Listed entries —

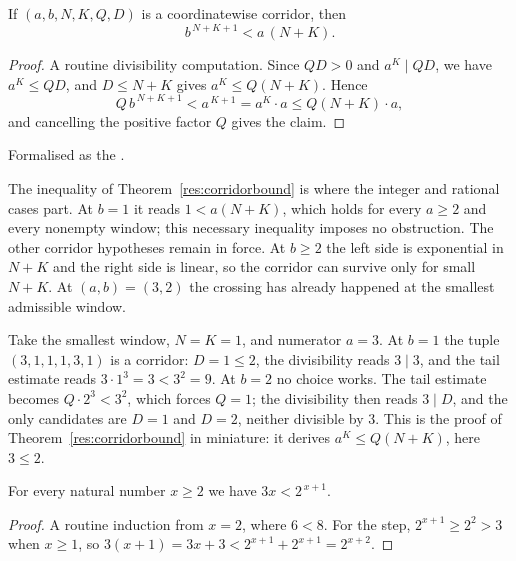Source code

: \documentclass[11pt]{article}
\begin{document}
\begin{theorem}\label{res:corridorbound}
If $(a,b,N,K,Q,D)$ is a coordinatewise corridor, then
\[
 b^{\,N+K+1}<a\,(N+K).
\]
\end{theorem}

\begin{proof}
A routine divisibility computation.  Since $QD>0$ and $a^{K}\mid QD$, we have
$a^{K}\le QD$, and $D\le N+K$ gives
$a^{K}\le Q(N+K)$.  Hence
\[
 Q\,b^{\,N+K+1}<a^{\,K+1}=a^{K}\cdot a\le Q(N+K)\cdot a,
\]
and cancelling the positive factor $Q$ gives the claim.
\end{proof}

\noindent Formalised as the
.

The inequality of Theorem~\ref{res:corridorbound} is where the integer and
rational cases part.  At $b=1$ it reads $1<a(N+K)$, which holds for every
$a\ge2$ and every nonempty window; this necessary inequality imposes no
obstruction.  The other corridor hypotheses remain in force.
At $b\ge2$ the left side is exponential in $N+K$ and the right side is linear,
so the corridor can survive only for small $N+K$.  At $(a,b)=(3,2)$ the
crossing has already happened at the smallest admissible window.

\begin{example}\label{ex:corridor}
Take the smallest window, $N=K=1$, and numerator $a=3$.  At $b=1$ the tuple
$(3,1,1,1,3,1)$ is a corridor: $D=1\le2$, the divisibility reads $3\mid3$, and
the tail estimate reads $3\cdot1^{3}=3<3^{2}=9$.  At $b=2$ no choice works.  The
tail estimate becomes $Q\cdot2^{3}<3^{2}$, which forces $Q=1$; the divisibility
then reads $3\mid D$, and the only candidates are $D=1$ and $D=2$, neither
divisible by $3$.  This is the proof of
Theorem~\ref{res:corridorbound} in miniature: it derives $a^{K}\le Q(N+K)$,
here $3\le2$.
\end{example}

\begin{proposition}\label{res:exp}
For every natural number $x\ge2$ we have $3x<2^{\,x+1}$.
\end{proposition}

\begin{proof}
A routine induction from $x=2$, where $6<8$.  For the step, $2^{x+1}\ge2^{2}>3$ when
$x\ge1$, so $3(x+1)=3x+3<2^{x+1}+2^{x+1}=2^{x+2}$.
\end{proof}
\end{document}
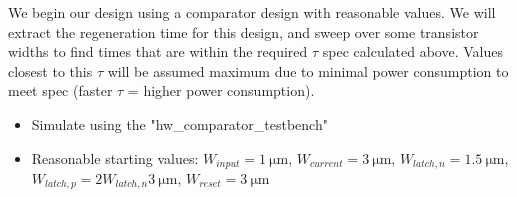 \documentclass[letterpaper, 12pt, notitlepage]{revtex4-1}
\begin{document}
We begin our design using a comparator design with reasonable values. We will extract the regeneration time for this design, and sweep over some transistor widths to find times that are within the required $\tau$ spec calculated above. Values closest to this $\tau$ will be assumed maximum due to minimal power consumption to meet spec (faster $\tau$ = higher power consumption).  
\begin{itemize}
\item Simulate using the "hw\_comparator\_testbench"
\item Reasonable starting values: $W_{input}=\SI{1}{\micro\metre}$, $W_{current}=\SI{3}{\micro\metre}$, $W_{latch,n}=\SI{1.5}{\micro\metre}$, $W_{latch,p}=2W_{latch,n}\SI{3}{\micro\metre}$, $W_{reset}=\SI{3}{\micro\metre}$
\end{itemize}



\end{document}
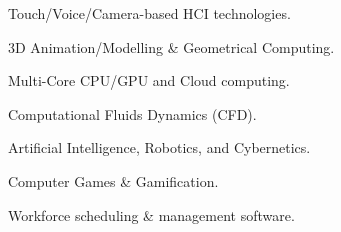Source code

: 

\begin{cventries}


  \cventry
    {} 
    {}
    {}
    {}
    {    	
	  \vspace{-1.7cm}
      \begin{multicols}{2}
      \begin{cvitems}
        \item {Touch/Voice/Camera-based HCI technologies.}
        \item {3D Animation/Modelling \& Geometrical Computing.}
        \item {Multi-Core CPU/GPU and Cloud computing.}
        \item {Computational Fluids Dynamics (CFD).}
        \item {Artificial Intelligence, Robotics, and Cybernetics.}
        \item {Computer Games \& Gamification.}
        \item {Workforce scheduling \& management software.}
      \end{cvitems}
	  \end{multicols}
	  \vspace{-0.5cm}
    }

\end{cventries}

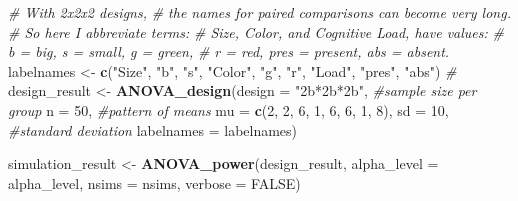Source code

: \documentclass[
]{book}
\newenvironment{Shaded}{\begin{snugshade}}{\end{snugshade}}
\newcommand{\CommentTok}[1]{\textcolor[rgb]{0.56,0.35,0.01}{\textit{#1}}}
\newcommand{\DataTypeTok}[1]{\textcolor[rgb]{0.13,0.29,0.53}{#1}}
\newcommand{\DecValTok}[1]{\textcolor[rgb]{0.00,0.00,0.81}{#1}}
\newcommand{\KeywordTok}[1]{\textcolor[rgb]{0.13,0.29,0.53}{\textbf{#1}}}
\newcommand{\NormalTok}[1]{#1}
\newcommand{\OtherTok}[1]{\textcolor[rgb]{0.56,0.35,0.01}{#1}}
\newcommand{\StringTok}[1]{\textcolor[rgb]{0.31,0.60,0.02}{#1}}
\begin{document}
\begin{Shaded}
\begin{Highlighting}[]
\CommentTok{# With 2x2x2 designs, }
\CommentTok{# the names for paired comparisons can become very long. }
\CommentTok{# So here I abbreviate terms: }
\CommentTok{#   Size, Color, and Cognitive Load, have values:}
\CommentTok{# b = big, s = small, g = green, }
\CommentTok{# r = red, pres = present, abs = absent.  }
\NormalTok{labelnames <-}\StringTok{ }\KeywordTok{c}\NormalTok{(}\StringTok{"Size"}\NormalTok{, }\StringTok{"b"}\NormalTok{, }\StringTok{"s"}\NormalTok{, }\StringTok{"Color"}\NormalTok{, }\StringTok{"g"}\NormalTok{, }\StringTok{"r"}\NormalTok{, }
                \StringTok{"Load"}\NormalTok{, }\StringTok{"pres"}\NormalTok{, }\StringTok{"abs"}\NormalTok{) }\CommentTok{#}
\NormalTok{design_result <-}\StringTok{ }\KeywordTok{ANOVA_design}\NormalTok{(}\DataTypeTok{design =} \StringTok{"2b*2b*2b"}\NormalTok{, }
                              \CommentTok{#sample size per group }
                              \DataTypeTok{n =} \DecValTok{50}\NormalTok{, }
                              \CommentTok{#pattern of means}
                              \DataTypeTok{mu =} \KeywordTok{c}\NormalTok{(}\DecValTok{2}\NormalTok{, }\DecValTok{2}\NormalTok{, }\DecValTok{6}\NormalTok{, }\DecValTok{1}\NormalTok{, }\DecValTok{6}\NormalTok{, }\DecValTok{6}\NormalTok{, }\DecValTok{1}\NormalTok{, }\DecValTok{8}\NormalTok{), }
                              \DataTypeTok{sd =} \DecValTok{10}\NormalTok{, }\CommentTok{#standard deviation}
                              \DataTypeTok{labelnames =}\NormalTok{ labelnames) }
\end{Highlighting}
\end{Shaded}

\begin{Shaded}
\begin{Highlighting}[]
\NormalTok{simulation_result <-}\StringTok{ }\KeywordTok{ANOVA_power}\NormalTok{(design_result, }
                                 \DataTypeTok{alpha_level =}\NormalTok{ alpha_level, }
                                 \DataTypeTok{nsims =}\NormalTok{ nsims,}
                                 \DataTypeTok{verbose =} \OtherTok{FALSE}\NormalTok{)}
\end{Highlighting}
\end{Shaded}
\end{document}
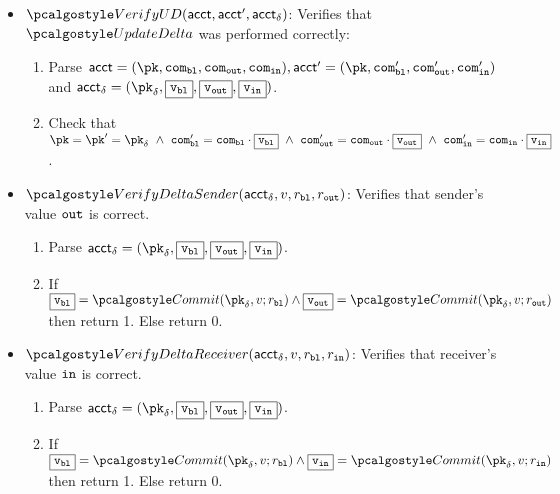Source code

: \begin{itemize}
    \item $\verupddelta(\acct, \acct', \acct_{\delta})$: Verifies that $\upddelta$ was performed correctly:
    \begin{enumerate}
        \item Parse $\acct = (\pk, \com_{\varbl}, \com_{\varout}, \com_{\varin}), \acct' = (\pk, \com_{\varbl}^\prime, \com_{\varout}^\prime, \com_{\varin}^\prime)$ and $\acct_{\delta} = (\pk_{\delta}, \comm{\vbl}, \comm{\vout}, \comm{\vin})$.
        \item Check that $\pk = \pk' = \pk_{\delta} 
        \ \land \ \com_{\varbl}^\prime = \com_{\varbl} \cdot \comm{\vbl} 
        \ \land \ \com_{\varout}^\prime = \com_{\varout} \cdot \comm{\vout}
        \ \land \ \com_{\varin}^\prime = \com_{\varin} \cdot \comm{\vin}$.
    \end{enumerate}
    \vspace{0.3cm}

    \item $\versenderdelta(\acct_{\delta}, v, r_{\varbl}, r_{\varout})$: Verifies that sender's value $\textup{\texttt{{out}}}$ is correct.
    \begin{enumerate}
        \item Parse $\acct_{\delta} = (\pk_{\delta}, \comm{\vbl}, \comm{\vout}, \comm{\vin})$.
        \item If $\comm{\vbl} = \commit(\pk_{\delta}, v;r_{\varbl}) \land \comm{\vout} = \commit(\pk_{\delta},v;r_{\varout})$ then return 1. Else return 0.
    \end{enumerate}
    \vspace{0.3cm}

    \item $\verrecdelta(\acct_{\delta}, v, r_{\varbl}, r_{\varin})$: Verifies that receiver's value $\textup{\texttt{{in}}}$ is correct.
    \begin{enumerate}
        \item Parse $\acct_{\delta} = (\pk_{\delta}, \comm{\vbl}, \comm{\vout}, \comm{\vin})$.
        \item If $\comm{\vbl} = \commit(\pk_{\delta}, v;r_{\varbl}) \land \comm{\vin} = \commit(\pk_{\delta}, v;r_{\varin})$ then return 1. Else return 0.
    \end{enumerate}
    \vspace{0.3cm}

\end{itemize}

What is needed — No pictures belong in the answer, only the lines from the top of the listing through the line containing "rational cases part.", repeated word for word.

Exercise result —
Source code

: \documentclass[11pt]{article}
\begin{document}
\begin{theorem}\label{res:corridorbound}
If $(a,b,N,K,Q,D)$ is a coordinatewise corridor, then
\[
 b^{\,N+K+1}<a\,(N+K).
\]
\end{theorem}

\begin{proof}
A routine divisibility computation.  Since $QD>0$ and $a^{K}\mid QD$, we have
$a^{K}\le QD$, and $D\le N+K$ gives
$a^{K}\le Q(N+K)$.  Hence
\[
 Q\,b^{\,N+K+1}<a^{\,K+1}=a^{K}\cdot a\le Q(N+K)\cdot a,
\]
and cancelling the positive factor $Q$ gives the claim.
\end{proof}

\noindent Formalised as the
.

The inequality of Theorem~\ref{res:corridorbound} is where the integer and
rational cases part.  At $b=1$ it reads $1<a(N+K)$, which holds for every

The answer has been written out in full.